Step 2: Create Configuration File
Create your infinistore-config.yaml:
chunk_size: 256
remote_url: "infinistore://127.0.0.1:12345/?device=mlx5_1"
remote_serde: "naive"
local_cpu: False
max_local_cpu_size: 5
Step 3: Start vLLM with InfiniStore
LMCACHE_CONFIG_FILE="infinistore-config.yaml" \
vllm serve \
Qwen/Qwen2.5-7B-Instruct \
--seed 42 \
--max-model-len 16384 \
--gpu-memory-utilization 0.8 \
--kv-transfer-config \
'{"kv_connector":"LMCacheConnectorV1", "kv_role":"kv_both"}'
Step 4: Verify the Setup
Test the integration with a sample request:
curl -X POST "http://localhost:8000/v1/completions" \
-H "Content-Type: application/json" \
-d '{
"model": "Qwen/Qwen2.5-7B-Instruct",
"prompt": "The future of AI is",
"max_tokens": 100,
"temperature": 0.7
}'
Debugging Tips:
Enable verbose logging:
infinistore --log-level=debugCheck server status:
# Check if the server is running ps aux | grep infinistore netstat -tlnp | grep -E "12345"
Query TTFT Improvement#
Once the OpenAI compatible server is running, let’s query it twice and see the TTFT improvement.

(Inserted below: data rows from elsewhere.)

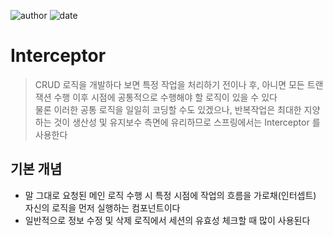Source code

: ﻿
![author](https://img.shields.io/badge/author-daesungRa-lightgray.svg?style=flat-square)
![date](https://img.shields.io/badge/date-190117-lightgray.svg?style=flat-square)

# Interceptor

> CRUD 로직을 개발하다 보면 특정 작업을 처리하기 전이나 후, 아니면 모든 트랜잭션 수행 이후 시점에 공통적으로 수행해야 할 로직이 있을 수 있다<br/>
> 물론 이러한 공통 로직을 일일히 코딩할 수도 있겠으나, 반복작업은 최대한 지양하는 것이 생산성 및 유지보수 측면에 유리하므로 스프링에서는 Interceptor 를 사용한다

## 기본 개념

- 말 그대로 요청된 메인 로직 수행 시 특정 시점에 작업의 흐름을 가로채(인터셉트) 자신의 로직을 먼저 실행하는 컴포넌트이다
- 일반적으로 정보 수정 및 삭제 로직에서 세션의 유효성 체크할 때 많이 사용된다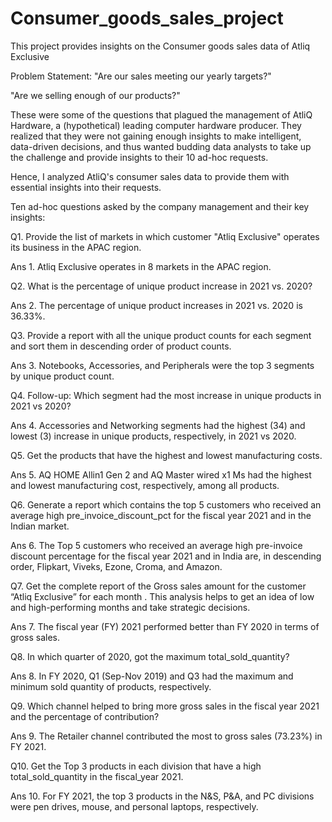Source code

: # Consumer_goods_sales_project
This project provides insights on the Consumer goods sales data of Atliq Exclusive

Problem Statement: 
"Are our sales meeting our yearly targets?"

"Are we selling enough of our products?"
 
These were some of the questions that plagued the management of AtliQ Hardware, a (hypothetical) leading computer hardware producer. They realized that they were not gaining enough insights to make intelligent, data-driven decisions, and thus wanted budding data analysts to take up the challenge and provide insights to their 10 ad-hoc requests.
 
Hence, I analyzed AtliQ's consumer sales data to provide them with essential insights into their requests.

Ten ad-hoc questions asked by the company management and their key insights:

Q1. Provide the list of markets in which customer "Atliq Exclusive" operates its business in the APAC region.

Ans 1. Atliq Exclusive operates in 8 markets in the APAC region.
 
Q2. What is the percentage of unique product increase in 2021 vs. 2020?

Ans 2. The percentage of unique product increases in 2021 vs. 2020 is 36.33%.
 
Q3. Provide a report with all the unique product counts for each segment and sort them in descending order of product counts.

Ans 3. Notebooks, Accessories, and Peripherals were the top 3 segments by unique product count.
 
Q4. Follow-up: Which segment had the most increase in unique products in 2021 vs 2020?

Ans 4. Accessories and Networking segments had the highest (34) and lowest (3) increase in unique products, respectively, in 2021 vs 2020.
 
Q5. Get the products that have the highest and lowest manufacturing costs.

Ans 5. AQ HOME Allin1 Gen 2 and AQ Master wired x1 Ms had the highest and lowest manufacturing cost, respectively, among all products.
 
Q6. Generate a report which contains the top 5 customers who received an average high pre_invoice_discount_pct for the fiscal year 2021 and in the Indian market.

Ans 6. The Top 5 customers who received an average high pre-invoice discount percentage for the fiscal year 2021 and in India are, in descending order, Flipkart, Viveks, Ezone, Croma, and Amazon.
 
Q7. Get the complete report of the Gross sales amount for the customer “Atliq Exclusive” for each month . This analysis helps to get an idea of low and high-performing months and take strategic decisions.

Ans 7. The fiscal year (FY) 2021 performed better than FY 2020 in terms of gross sales.
 
Q8. In which quarter of 2020, got the maximum total_sold_quantity?

Ans 8. In FY 2020, Q1 (Sep-Nov 2019) and Q3 had the maximum and minimum sold quantity of products, respectively.

Q9. Which channel helped to bring more gross sales in the fiscal year 2021 and the percentage of contribution? 

Ans 9. The Retailer channel contributed the most to gross sales (73.23%) in FY 2021.

Q10. Get the Top 3 products in each division that have a high total_sold_quantity in the fiscal_year 2021. 

Ans 10. For FY 2021, the top 3 products in the N&S, P&A, and PC divisions were pen drives, mouse, and personal laptops, respectively.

Run vLLM’s serving benchmark twice with the following parameters:
vllm bench serve \
--backend vllm \
--model Qwen/Qwen2.5-7B-Instruct \
--num-prompts 50 \
--port 8000 \
--host 127.0.0.1 \
--dataset-name random \
--random-input-len 8192 \
--random-output-len 128 \
--seed 42
Example Output:
For the first run, you might see:
============ Serving Benchmark Result ============
Successful requests: 50
Benchmark duration (s): 80.97
Total input tokens: 409544
Total generated tokens: 6273
Request throughput (req/s): 0.62
Output token throughput (tok/s): 77.48
Total Token throughput (tok/s): 5135.74
---------------Time to First Token----------------
Mean TTFT (ms): 36203.54
Median TTFT (ms): 34598.91
P99 TTFT (ms): 76010.91
-----Time per Output Token (excl. 1st token)------
Mean TPOT (ms): 290.30
Median TPOT (ms): 346.25
P99 TPOT (ms): 412.24
---------------Inter-token Latency----------------
Mean ITL (ms): 290.30
Median ITL (ms): 386.78
P99 ITL (ms): 449.83
For the second run, you should see a significant reduction in TTFT:
============ Serving Benchmark Result ============
Successful requests: 50
Benchmark duration (s): 15.14
Total input tokens: 409544
Total generated tokens: 6273
Request throughput (req/s): 3.30
Output token throughput (tok/s): 414.22
Total Token throughput (tok/s): 27457.55
---------------Time to First Token----------------
Mean TTFT (ms): 2880.53
Median TTFT (ms): 3118.50
P99 TTFT (ms): 12027.24
-----Time per Output Token (excl. 1st token)------
Mean TPOT (ms): 73.81
Median TPOT (ms): 71.12
P99 TPOT (ms): 91.24
---------------Inter-token Latency----------------
Mean ITL (ms): 73.81
Median ITL (ms): 63.86
P99 ITL (ms): 565.44
TTFT Improvement: 33.323 seconds (12.6x faster).
Tips:
If you want to run vLLM’s serving benchmark multiple times, you’ll need to either restart the vLLM LMCache server and the InfiniStore server, or change the
--seedparameter to a different value each time, since you’ve already warmed up LMCache.The benchmark result here was produced by running an L40 with 48GB of GPU memory with
--gpu-memory-utilization 0.8. You can adjust the GPU memory utilization and increase the max model length to use more of the long context. LMCache TTFT improvement becomes more pronounced as the context length increases!